Cette prise de parole émouvante, au tout début de la soirée, laissait espérer une cérémonie politique, les sujets d’indignation ne manquant pas, qu’il s’agisse des coupes dans le budget de la culture ou de la montée de l’extrême droite en France, en Europe et aux États-Unis. Sans parler de Gaza. Mais cette année, Rachida Dati, la ministre de la Culture, n’a pas eu de souci à se faire. À peine Josiane Balasko a-t-elle tenté une petite pique, appelant de ses vœux une « Europe de la culture » face au péril trumpiste. Salué par un César d’honneur, Costa Gavras, toujours impeccable, a salué « cette France résistante, solidaire » qui l’a accueilli alors qu’il était un jeune immigré grec, tout en rappelant le danger qui vient : « Un groupe cagoulé s’est attaqué à un groupe d’immigrés qui parlait de dictature et d’injustice. La France peut-elle accepter de tels actes qui semblent se préparer ? » Il faudra patienter jusqu’à plus de 23 heures pour qu’une autre parole forte jaillisse, dans la bouche de Gilles Perret, récompensé pour son documentaire la Ferme des Bertrand, qui suit sur plusieurs décennies une famille d’agriculteurs de Haute-Savoie, ses voisins : « Je dédie ce César à toutes celles et tous ceux qui veulent vivre dignement de leur travail. Le déterminisme social aurait dû m’empêcher d’être devant vous ce soir », a rappelé le cinéaste, coréalisateur avec François Ruffin de Debout les femmes et Au boulot !, rappelant l’importance de l’école et de l’hôpital public, des cotisations sociales, des structures collectives, et l’existence de « 10 millions de pauvres dans un pays où les dirigeants préfèrent s’allier à l’extrême droite fasciste plutôt que poser la question du partage des richesses et de la protection de la planète. Cette petite musique mortifère est celle des années 1930. Nous, gens du cinéma, ça serait bien d’y mettre un peu les pieds. La maison brûle et on filme ailleurs », a-t-il martelé.

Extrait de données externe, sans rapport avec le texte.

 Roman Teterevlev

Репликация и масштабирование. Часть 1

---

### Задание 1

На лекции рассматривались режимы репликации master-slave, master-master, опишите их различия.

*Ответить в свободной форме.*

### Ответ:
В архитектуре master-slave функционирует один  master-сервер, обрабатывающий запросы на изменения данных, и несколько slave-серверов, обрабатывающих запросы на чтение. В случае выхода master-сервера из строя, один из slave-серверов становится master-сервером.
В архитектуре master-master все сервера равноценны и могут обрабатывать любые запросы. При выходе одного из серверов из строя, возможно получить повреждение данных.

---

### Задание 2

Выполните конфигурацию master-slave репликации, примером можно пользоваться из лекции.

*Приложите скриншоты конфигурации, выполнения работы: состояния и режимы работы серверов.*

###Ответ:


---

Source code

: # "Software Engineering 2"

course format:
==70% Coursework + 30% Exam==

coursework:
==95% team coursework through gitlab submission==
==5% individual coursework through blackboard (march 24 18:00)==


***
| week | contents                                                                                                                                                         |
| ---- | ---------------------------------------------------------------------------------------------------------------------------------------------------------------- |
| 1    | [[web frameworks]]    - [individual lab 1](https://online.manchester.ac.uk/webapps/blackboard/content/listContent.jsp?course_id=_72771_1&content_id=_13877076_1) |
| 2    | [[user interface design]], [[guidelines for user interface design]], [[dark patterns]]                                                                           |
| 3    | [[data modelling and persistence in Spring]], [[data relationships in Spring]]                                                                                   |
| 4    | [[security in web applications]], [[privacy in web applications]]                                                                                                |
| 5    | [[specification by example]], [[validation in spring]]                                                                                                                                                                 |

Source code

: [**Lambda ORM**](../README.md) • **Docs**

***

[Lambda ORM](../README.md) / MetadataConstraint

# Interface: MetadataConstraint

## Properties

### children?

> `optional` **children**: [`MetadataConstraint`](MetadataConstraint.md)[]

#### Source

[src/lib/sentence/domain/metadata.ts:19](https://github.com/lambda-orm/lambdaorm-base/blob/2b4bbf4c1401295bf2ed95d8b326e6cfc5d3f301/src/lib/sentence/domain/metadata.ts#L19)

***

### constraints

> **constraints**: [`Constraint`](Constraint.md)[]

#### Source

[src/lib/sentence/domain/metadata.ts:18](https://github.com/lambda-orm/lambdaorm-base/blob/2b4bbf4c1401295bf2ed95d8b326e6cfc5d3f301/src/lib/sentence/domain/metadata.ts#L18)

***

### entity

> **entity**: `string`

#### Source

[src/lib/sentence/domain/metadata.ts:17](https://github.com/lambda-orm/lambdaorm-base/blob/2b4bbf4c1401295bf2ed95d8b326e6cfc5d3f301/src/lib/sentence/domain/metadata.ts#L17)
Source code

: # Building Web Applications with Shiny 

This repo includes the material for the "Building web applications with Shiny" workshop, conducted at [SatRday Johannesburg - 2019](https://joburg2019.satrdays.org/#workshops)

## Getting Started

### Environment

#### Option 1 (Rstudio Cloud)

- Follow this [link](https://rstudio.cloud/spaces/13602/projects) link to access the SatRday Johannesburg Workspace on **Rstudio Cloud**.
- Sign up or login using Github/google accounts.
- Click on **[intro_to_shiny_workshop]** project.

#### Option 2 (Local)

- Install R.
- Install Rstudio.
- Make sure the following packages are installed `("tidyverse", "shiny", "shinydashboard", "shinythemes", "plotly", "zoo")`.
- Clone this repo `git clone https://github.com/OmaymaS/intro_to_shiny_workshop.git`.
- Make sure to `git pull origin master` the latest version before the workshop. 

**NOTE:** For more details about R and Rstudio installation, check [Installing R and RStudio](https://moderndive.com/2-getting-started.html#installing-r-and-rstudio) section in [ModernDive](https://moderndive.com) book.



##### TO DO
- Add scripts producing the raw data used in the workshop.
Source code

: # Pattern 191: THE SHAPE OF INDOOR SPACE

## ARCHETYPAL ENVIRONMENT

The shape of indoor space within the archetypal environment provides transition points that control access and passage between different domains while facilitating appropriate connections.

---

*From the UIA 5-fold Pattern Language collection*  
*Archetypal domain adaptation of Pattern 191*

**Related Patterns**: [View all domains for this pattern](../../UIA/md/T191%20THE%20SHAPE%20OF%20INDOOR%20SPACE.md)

Parmi les bonnes nouvelles, on saluera le prix d’interprétation masculine remis à l’excellent Karim Leklou pour son rôle dans le Roman de Jim des frères Larrieu, et le César de la révélation féminine attribué à Maïwène Barthélémy, étudiante en BTS agricole qui crève l’écran dans Vingt Dieux de Louise Courvoisier, sacré meilleur premier film. À part ça, il a fallu endurer les sketchs gênants (on sauve quand même Jean-Pascal Zadi), les textes insipides et autres chorégraphies ringardes, les hommages sirupeux aux chers disparus. Ce n’est pas à cinquante ans que les César vont faire la révolution.